== Material supplied

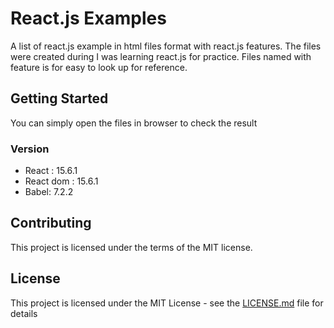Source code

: # React.js Examples

A list of react.js example in html files format with react.js features. The files were created during I was learning react.js for practice. Files named with feature is for easy to look up for reference. 

## Getting Started

You can simply open the files in browser to check the result

### Version
- React : 15.6.1
- React dom : 15.6.1
- Babel: 7.2.2

## Contributing

This project is licensed under the terms of the MIT license.

## License

This project is licensed under the MIT License - see the [LICENSE.md](LICENSE.md) file for details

====

▶ The task
The answer must consist of every line from the data that holds the string "files".

▶ Written solution
A list of react.js example in html files format with react.js features. The files were created during I was learning react.js for practice. Files named with feature is for easy to look up for reference. 
You can simply open the files in browser to check the result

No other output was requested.